Inhibition of protein kinase Cε prevents hepatic insulin resistance in nonalcoholic fatty liver disease

Nonalcoholicfatty liver disease is strongly associated with hepatic insulin resistance and type 2 diabetes mellitus, but the molecular signals linking hepatic fat accumulation to hepatic insulin resistance are unknown. Three days of high-fat feeding in rats results specifically in hepatic steatosis and hepatic insulin resistance. In this setting, PKC epsilon, but not other isoforms of PKC, is activated. To determine whether PKC epsilon plays a causal role in the pathogenesis of hepatic insulin resistance, we treated rats with an antisense oligonucleotide against PKC epsilon and subjected them to 3 days of high-fat feeding.

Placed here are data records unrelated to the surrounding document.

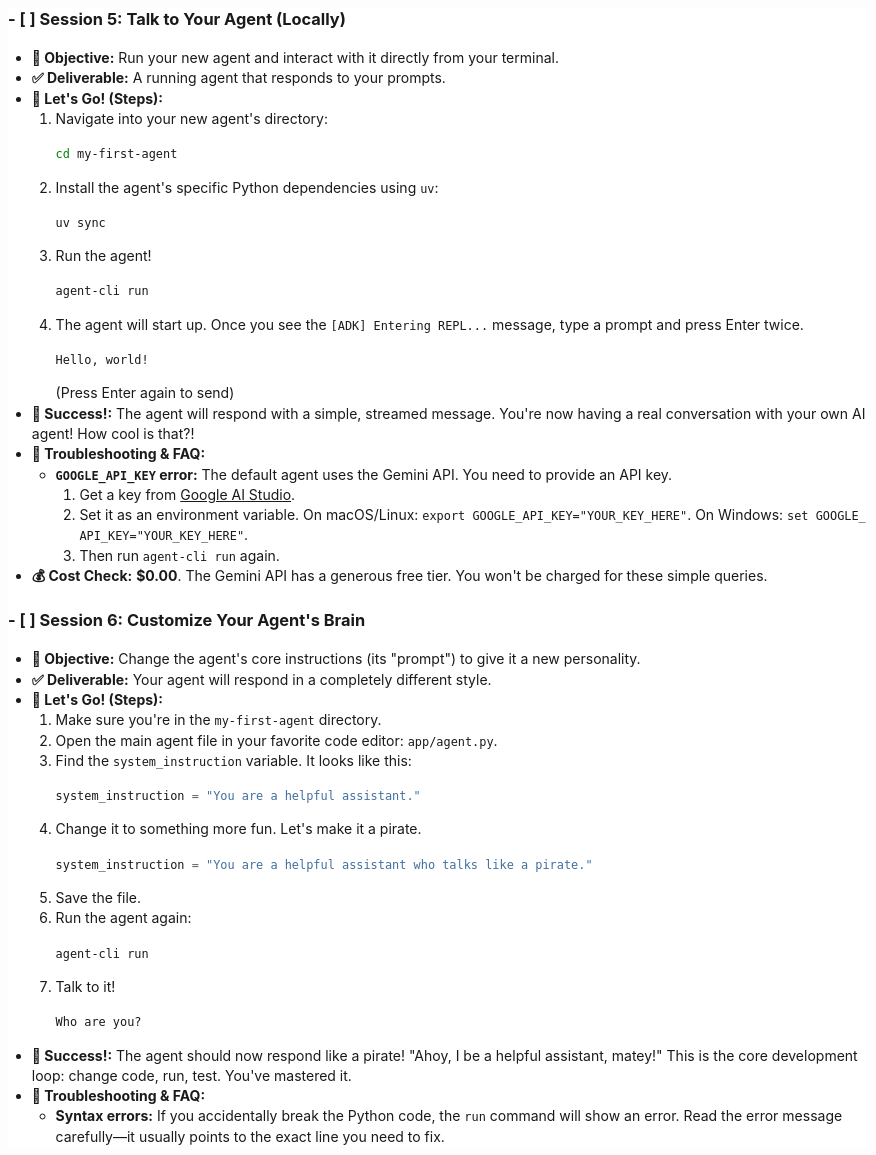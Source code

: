 ### - [ ] Session 5: Talk to Your Agent (Locally)
*   **🎯 Objective:** Run your new agent and interact with it directly from your terminal.
*   **✅ Deliverable:** A running agent that responds to your prompts.
*   **🚀 Let's Go! (Steps):**
    1.  Navigate into your new agent's directory:
        ```bash
        cd my-first-agent
        ```
    2.  Install the agent's specific Python dependencies using `uv`:
        ```bash
        uv sync
        ```
    3.  Run the agent!
        ```bash
        agent-cli run
        ```
    4.  The agent will start up. Once you see the `[ADK] Entering REPL...` message, type a prompt and press Enter twice.
        ```
        Hello, world!
        ```
        (Press Enter again to send)
*   **🎉 Success!:** The agent will respond with a simple, streamed message. You're now having a real conversation with your own AI agent! How cool is that?!
*   **🤔 Troubleshooting & FAQ:**
    *   **`GOOGLE_API_KEY` error:** The default agent uses the Gemini API. You need to provide an API key.
        1.  Get a key from [Google AI Studio](https://aistudio.google.com/app/apikey).
        2.  Set it as an environment variable. On macOS/Linux: `export GOOGLE_API_KEY="YOUR_KEY_HERE"`. On Windows: `set GOOGLE_API_KEY="YOUR_KEY_HERE"`.
        3.  Then run `agent-cli run` again.
*   **💰 Cost Check:** **$0.00**. The Gemini API has a generous free tier. You won't be charged for these simple queries.

### - [ ] Session 6: Customize Your Agent's Brain
*   **🎯 Objective:** Change the agent's core instructions (its "prompt") to give it a new personality.
*   **✅ Deliverable:** Your agent will respond in a completely different style.
*   **🚀 Let's Go! (Steps):**
    1.  Make sure you're in the `my-first-agent` directory.
    2.  Open the main agent file in your favorite code editor: `app/agent.py`.
    3.  Find the `system_instruction` variable. It looks like this:
        ```python
        system_instruction = "You are a helpful assistant."
        ```
    4.  Change it to something more fun. Let's make it a pirate.
        ```python
        system_instruction = "You are a helpful assistant who talks like a pirate."
        ```
    5.  Save the file.
    6.  Run the agent again:
        ```bash
        agent-cli run
        ```
    7.  Talk to it!
        ```
        Who are you?
        ```
*   **🎉 Success!:** The agent should now respond like a pirate! "Ahoy, I be a helpful assistant, matey!" This is the core development loop: change code, run, test. You've mastered it.
*   **🤔 Troubleshooting & FAQ:**
    *   **Syntax errors:** If you accidentally break the Python code, the `run` command will show an error. Read the error message carefully—it usually points to the exact line you need to fix.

Knocking down PKC epsilon expression protects rats from fat-induced hepatic insulin resistance and reverses fat-induced defects in hepatic insulin signaling. Furthermore, we show that PKC epsilon associates with the insulin receptor in vivo and impairs insulin receptor kinase activity both in vivo and in vitro. These data support the hypothesis that PKC epsilon plays a critical role in mediating fat-induced hepatic insulin resistance and represents a novel therapeutic target for type 2 diabetes.